TASK INPUTS: Begin

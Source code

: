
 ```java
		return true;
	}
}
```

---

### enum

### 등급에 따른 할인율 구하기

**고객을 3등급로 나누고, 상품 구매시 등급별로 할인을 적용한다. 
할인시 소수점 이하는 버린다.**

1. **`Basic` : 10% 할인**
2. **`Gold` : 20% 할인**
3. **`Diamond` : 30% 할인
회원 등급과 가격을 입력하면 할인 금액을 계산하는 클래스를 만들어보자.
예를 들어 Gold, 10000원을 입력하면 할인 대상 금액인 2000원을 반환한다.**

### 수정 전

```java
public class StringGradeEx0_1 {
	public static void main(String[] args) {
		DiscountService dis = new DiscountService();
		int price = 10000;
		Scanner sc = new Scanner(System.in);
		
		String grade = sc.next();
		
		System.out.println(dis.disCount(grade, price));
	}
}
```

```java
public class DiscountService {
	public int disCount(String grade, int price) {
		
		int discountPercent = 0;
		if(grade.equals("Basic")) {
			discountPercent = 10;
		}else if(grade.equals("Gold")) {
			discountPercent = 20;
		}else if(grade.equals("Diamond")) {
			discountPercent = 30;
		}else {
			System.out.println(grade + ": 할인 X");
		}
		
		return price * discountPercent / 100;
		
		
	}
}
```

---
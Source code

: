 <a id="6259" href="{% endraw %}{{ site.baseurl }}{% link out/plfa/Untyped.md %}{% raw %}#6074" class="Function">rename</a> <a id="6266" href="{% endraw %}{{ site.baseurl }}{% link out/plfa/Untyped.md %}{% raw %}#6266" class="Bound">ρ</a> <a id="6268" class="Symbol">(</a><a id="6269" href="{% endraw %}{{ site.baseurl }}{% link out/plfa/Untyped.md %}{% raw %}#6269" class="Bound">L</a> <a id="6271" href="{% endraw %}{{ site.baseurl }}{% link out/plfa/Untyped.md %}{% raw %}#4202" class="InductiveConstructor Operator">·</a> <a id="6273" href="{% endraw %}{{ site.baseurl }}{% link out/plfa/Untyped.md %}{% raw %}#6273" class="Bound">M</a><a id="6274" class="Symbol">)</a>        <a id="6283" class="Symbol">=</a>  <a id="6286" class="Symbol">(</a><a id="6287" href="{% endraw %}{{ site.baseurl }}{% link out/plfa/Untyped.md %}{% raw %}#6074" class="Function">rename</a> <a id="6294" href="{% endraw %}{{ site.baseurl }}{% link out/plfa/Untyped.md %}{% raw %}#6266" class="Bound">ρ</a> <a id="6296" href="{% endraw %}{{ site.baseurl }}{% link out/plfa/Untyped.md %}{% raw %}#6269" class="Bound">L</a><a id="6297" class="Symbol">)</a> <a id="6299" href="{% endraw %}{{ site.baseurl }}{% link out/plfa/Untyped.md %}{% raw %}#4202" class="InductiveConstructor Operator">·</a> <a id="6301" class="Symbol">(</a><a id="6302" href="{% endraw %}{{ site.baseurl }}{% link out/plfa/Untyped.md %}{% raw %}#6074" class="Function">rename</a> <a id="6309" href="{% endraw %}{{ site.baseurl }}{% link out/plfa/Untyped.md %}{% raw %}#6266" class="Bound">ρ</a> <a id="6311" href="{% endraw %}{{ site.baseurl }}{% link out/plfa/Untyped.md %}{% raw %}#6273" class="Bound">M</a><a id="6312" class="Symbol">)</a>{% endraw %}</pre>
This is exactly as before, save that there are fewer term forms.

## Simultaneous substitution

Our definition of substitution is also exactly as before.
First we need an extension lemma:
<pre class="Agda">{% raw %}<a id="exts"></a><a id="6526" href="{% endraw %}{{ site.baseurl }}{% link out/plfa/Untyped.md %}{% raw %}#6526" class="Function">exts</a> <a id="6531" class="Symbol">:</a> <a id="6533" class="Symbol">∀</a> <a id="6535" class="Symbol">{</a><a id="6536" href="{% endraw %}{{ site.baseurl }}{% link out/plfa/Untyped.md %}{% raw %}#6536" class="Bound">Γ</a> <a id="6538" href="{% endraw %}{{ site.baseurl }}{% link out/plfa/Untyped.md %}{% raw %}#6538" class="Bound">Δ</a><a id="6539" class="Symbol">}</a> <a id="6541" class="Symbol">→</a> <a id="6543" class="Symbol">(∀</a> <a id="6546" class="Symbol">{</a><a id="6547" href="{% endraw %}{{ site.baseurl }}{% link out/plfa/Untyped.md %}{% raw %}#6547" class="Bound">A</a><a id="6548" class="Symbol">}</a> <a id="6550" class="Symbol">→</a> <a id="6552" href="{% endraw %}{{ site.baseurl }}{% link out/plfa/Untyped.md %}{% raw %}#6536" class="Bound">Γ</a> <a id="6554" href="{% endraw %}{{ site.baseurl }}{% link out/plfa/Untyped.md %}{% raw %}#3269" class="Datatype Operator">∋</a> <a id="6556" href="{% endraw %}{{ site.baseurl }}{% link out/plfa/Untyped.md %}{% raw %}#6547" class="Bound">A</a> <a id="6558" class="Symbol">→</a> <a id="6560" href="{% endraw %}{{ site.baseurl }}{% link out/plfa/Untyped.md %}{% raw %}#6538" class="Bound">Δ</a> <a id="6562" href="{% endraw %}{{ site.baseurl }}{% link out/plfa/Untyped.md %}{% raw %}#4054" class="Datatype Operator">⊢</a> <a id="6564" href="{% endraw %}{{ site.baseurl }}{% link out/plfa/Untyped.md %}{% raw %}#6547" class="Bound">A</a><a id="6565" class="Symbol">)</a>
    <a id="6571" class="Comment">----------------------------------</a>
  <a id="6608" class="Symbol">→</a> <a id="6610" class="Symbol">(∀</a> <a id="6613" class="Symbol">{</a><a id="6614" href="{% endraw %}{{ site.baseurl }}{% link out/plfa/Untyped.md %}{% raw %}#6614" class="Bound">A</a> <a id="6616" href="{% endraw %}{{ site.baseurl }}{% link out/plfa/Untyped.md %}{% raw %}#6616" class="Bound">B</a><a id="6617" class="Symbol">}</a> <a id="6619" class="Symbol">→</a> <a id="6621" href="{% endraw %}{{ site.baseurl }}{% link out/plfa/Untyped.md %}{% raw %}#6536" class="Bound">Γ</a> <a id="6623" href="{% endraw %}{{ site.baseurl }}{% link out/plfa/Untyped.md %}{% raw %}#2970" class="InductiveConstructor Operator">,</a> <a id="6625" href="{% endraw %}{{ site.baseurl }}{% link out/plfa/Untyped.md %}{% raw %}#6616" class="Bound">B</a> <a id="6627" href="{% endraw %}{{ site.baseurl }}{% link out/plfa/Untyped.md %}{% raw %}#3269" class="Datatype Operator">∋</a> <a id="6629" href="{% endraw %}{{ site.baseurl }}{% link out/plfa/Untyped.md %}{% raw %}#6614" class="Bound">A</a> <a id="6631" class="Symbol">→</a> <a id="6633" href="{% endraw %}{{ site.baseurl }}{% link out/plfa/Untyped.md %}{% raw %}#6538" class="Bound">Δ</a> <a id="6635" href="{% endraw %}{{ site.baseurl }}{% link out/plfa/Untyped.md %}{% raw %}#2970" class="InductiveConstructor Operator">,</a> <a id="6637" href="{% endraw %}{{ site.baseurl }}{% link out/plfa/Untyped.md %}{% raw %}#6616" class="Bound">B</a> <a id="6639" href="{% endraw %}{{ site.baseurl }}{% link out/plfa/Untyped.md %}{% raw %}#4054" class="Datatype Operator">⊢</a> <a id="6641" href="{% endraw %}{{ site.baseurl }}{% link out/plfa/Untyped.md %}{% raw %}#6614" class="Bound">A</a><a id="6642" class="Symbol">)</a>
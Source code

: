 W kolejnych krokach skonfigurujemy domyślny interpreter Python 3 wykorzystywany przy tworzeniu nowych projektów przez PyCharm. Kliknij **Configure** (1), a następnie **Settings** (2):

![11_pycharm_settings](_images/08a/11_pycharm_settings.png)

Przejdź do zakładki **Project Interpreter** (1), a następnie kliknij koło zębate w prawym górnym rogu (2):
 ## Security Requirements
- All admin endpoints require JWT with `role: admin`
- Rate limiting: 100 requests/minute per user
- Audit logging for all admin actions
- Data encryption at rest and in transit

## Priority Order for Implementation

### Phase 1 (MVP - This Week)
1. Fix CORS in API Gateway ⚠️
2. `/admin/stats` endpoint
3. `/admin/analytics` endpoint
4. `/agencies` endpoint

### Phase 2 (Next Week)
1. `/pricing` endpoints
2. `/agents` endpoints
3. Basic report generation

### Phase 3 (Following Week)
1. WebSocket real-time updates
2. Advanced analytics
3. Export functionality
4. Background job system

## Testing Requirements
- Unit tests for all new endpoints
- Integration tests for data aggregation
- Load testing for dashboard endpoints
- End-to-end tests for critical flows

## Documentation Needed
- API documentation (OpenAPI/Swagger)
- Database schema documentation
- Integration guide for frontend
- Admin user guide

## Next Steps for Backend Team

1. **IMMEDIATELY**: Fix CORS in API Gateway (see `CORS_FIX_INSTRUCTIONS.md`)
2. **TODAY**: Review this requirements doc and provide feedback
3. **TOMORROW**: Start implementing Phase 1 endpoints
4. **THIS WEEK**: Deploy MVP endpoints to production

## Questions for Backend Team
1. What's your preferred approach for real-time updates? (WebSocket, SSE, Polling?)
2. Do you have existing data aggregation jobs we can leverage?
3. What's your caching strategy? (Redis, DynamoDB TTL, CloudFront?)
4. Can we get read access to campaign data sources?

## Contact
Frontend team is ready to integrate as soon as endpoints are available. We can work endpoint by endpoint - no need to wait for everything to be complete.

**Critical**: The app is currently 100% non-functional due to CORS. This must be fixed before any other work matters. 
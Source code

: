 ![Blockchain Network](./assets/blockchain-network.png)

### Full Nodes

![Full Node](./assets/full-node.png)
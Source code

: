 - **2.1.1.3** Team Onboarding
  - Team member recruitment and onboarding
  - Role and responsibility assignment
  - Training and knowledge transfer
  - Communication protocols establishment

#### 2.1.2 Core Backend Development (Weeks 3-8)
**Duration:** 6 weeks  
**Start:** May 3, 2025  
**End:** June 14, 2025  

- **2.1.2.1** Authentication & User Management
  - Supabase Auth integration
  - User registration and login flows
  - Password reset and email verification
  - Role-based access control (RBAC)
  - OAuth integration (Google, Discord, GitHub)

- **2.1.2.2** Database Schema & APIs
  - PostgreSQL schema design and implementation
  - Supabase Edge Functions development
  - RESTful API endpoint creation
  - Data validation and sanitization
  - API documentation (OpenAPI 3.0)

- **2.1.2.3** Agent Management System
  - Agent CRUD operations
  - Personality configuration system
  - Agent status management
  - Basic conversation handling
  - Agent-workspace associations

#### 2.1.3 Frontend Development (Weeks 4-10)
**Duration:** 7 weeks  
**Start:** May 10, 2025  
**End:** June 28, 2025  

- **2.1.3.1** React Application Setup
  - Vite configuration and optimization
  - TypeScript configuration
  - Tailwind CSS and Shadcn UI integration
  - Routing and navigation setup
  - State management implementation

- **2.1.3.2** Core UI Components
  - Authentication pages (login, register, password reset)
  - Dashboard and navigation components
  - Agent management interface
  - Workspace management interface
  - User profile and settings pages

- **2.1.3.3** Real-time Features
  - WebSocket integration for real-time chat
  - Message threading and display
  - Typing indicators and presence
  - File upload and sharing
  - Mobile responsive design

TASK INPUTS: End

● **PROBLEM DETAILS**:
Return only the number of lines in the records above that include the string "Backend".

● **EXERCISE SOLUTION**:
3